╭─ Input data

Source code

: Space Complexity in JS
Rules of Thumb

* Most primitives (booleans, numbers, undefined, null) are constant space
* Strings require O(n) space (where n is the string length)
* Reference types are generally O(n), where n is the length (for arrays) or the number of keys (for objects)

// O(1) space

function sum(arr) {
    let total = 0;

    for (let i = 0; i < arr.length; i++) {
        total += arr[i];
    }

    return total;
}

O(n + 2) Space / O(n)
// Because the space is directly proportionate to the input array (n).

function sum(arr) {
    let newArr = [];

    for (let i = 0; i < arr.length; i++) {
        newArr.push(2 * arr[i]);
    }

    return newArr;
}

╰─

## Problem requirements
Find how many lines of the records hold the string "where", then give that number by itself.

## Answer space
2